Simotas defended her pro-tenant bonafides, saying that she worked very hard to pass last summer’s rent reform package, and pointed out that she was a co-sponsor of every single bill in the Housing Justice For All platform.

Mamdani has also made the argument that Simotas broke her pledge not to take real estate campaign donations by accepting $9,400 in contributions from a hotel developer, as well as donations from a member of a family that owns large real estate holdings in the area.

Simotas insisted that those donations do not violate the Homes Guarantee Pledge to reject all developer and real estate contributions.

“I have not raised a single cent from big developers, big housing developers, or landlords who are building luxury housing and are making the city unlivable for many of us,” she said.

Simotas’ family immigrated to Astoria from Greece when she was an infant and she has lived in Astoria ever since, growing up in a single bedroom apartment where she said she and her brother slept on cots.

On the other hand, though Mamdani has said that he has felt at home in Queens ever since high school, he is a recent transplant to the borough. The son of Mahmood Mamdani, an established political science professor at Columbia University, and Mira Nair, an Oscar-nominated writer and director, he grew up in an affluent household in Columbia housing in Morningside Heights.

And though he doesn’t deny that he was raised with “economic privilege” he also points to his father’s political background as a Marxist who was expelled from Uganda in 1972 as a result of his South Asian ethnicity as informing his belief in socialism.

In 2017 he joined the DSA, and after working on the campaigns of Khader El-Yateem and Cabán, he became more and more dedicated to the electoral strategy of running socialists to replace members of the Democratic Party. It was another DSA member in fact who gave him the idea to run.
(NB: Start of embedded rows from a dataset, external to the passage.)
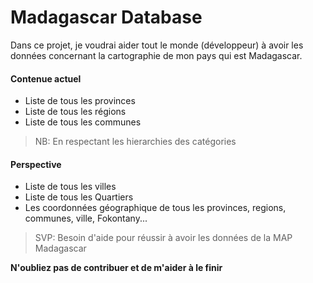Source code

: # Madagascar Database

Dans ce projet, je voudrai aider tout le monde (développeur) à avoir les données concernant la cartographie de mon pays qui est Madagascar.

#### Contenue actuel

  - Liste de tous les provinces
  - Liste de tous les régions
  - Liste de tous les communes
> NB: En respectant les hierarchies des catégories 

#### Perspective

  - Liste de tous les villes
  - Liste de tous les Quartiers
  - Les coordonnées géographique de tous les provinces, regions, communes, ville, Fokontany...
> SVP: Besoin d'aide pour réussir à avoir les données de la MAP Madagascar


**N'oubliez pas de contribuer et de m'aider à le finir**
Simotas has drawn this contrast between her and Mamdani sharply.

“I did not get into this business because you know, a club, a politician or party asked me to, I went for public office to be a public servant and to help my neighbors and New York and create systematic change for all of them,” Simotas said.
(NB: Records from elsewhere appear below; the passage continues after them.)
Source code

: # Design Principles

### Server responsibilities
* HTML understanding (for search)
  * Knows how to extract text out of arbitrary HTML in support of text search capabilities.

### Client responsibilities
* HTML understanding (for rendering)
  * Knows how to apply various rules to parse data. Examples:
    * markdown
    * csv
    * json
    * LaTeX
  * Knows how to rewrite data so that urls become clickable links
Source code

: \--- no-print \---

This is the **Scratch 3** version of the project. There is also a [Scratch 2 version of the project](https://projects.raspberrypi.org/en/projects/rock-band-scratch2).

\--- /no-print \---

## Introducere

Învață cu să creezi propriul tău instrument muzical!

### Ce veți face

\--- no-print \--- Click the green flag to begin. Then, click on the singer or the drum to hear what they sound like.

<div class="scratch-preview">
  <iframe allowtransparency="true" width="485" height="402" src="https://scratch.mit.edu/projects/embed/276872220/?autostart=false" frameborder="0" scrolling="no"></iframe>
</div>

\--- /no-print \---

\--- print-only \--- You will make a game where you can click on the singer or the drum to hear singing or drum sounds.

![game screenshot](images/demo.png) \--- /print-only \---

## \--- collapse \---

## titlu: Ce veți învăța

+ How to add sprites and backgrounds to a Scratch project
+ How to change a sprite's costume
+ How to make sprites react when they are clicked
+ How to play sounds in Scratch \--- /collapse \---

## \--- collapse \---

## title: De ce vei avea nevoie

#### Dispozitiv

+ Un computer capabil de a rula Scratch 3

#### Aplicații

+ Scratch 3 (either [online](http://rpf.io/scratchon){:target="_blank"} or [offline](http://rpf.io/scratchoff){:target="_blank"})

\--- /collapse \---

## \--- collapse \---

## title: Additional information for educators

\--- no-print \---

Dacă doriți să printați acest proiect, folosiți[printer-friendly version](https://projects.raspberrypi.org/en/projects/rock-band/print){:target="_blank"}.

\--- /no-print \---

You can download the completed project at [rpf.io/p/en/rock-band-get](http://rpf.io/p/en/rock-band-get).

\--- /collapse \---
On the other hand, Mamdani has painted Simotas as being overly amenable to the executives of the Queens Democratic Party, which he characterizes as a bankrupt institution. In response, Simotas has pointed to ways that she has stood up against party leadership.

“No one controls me,” Simotas said.

It’s evident that she has made moves to distinguish herself from the party. She pushed back against the county organization endorsing Councilman Donovan Richards (D-Laurelton) for borough president in an open election, and she didn’t endorse Katz, the party’s pick for district attorney. However, Simotas didn’t start her career in politics quite as independent from the party leadership as she would like to admit.
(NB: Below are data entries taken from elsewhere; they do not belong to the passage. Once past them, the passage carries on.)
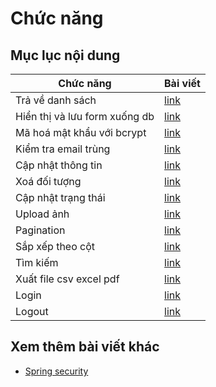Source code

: # Chức năng

## Mục lục nội dung

| Chức năng                     | Bài viết          |
| ----------------------------- | ----------------- |
| Trả về danh sách              | [link](Day012.md) |
| Hiển thị và lưu form xuống db | [link](Day013.md) |
| Mã hoá mật khẩu với bcrypt    | [link](Day014.md) |
| Kiểm tra email trùng          | [link](Day015.md) |
| Cập nhật thông tin            | [link](Day016.md) |
| Xoá đối tượng                 | [link](Day017.md) |
| Cập nhật trạng thái           | [link](Day018.md) |
| Upload ảnh                    | [link](Day019.md) |
| Pagination                    | [link](Day020.md) |
| Sắp xếp theo cột              | [link](Day021.md) |
| Tìm kiếm                      | [link](Day022.md) |
| Xuất file csv excel pdf       | [link](Day023.md) |
| Login                         | [link](Day024.md) |
| Logout                        | [link](Day025.md) |

## Xem thêm bài viết khác

- [Spring security](Day010.md)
When asked whether she worked with Frank Bolz, the party’s pro bono election lawyer, to knock one of her 2010 opponents off the ballot with a lawsuit, Simotas denied challenging an opponent’s petitions, saying that her two opponents dropped out on their own volition.

Court filings show that not to be true. A petition aiming to invalidate her opponent John Ciafone’s designating petitions names Simotas as plaintiff.

“John Ciafone wanted to run as a Republican, he zealously opposed marriage equality, and most importantly, he was trying to sneak into a seat in a district where he did not live,” said Simotas’ spokesperson Alexa Sheryll.

Simotas has done her best to align with the new progressive style of politics sweeping northwest Queens, and has made the case that she works tirelessly for her constituents. Astorians may have to grapple with their loyalty to her as a public servant against their desire for an activist-in-chief in Albany.


This article originally misstated Mira Nair's status vis-a-vis the Oscars. She has been nominated for her work. We regret the error.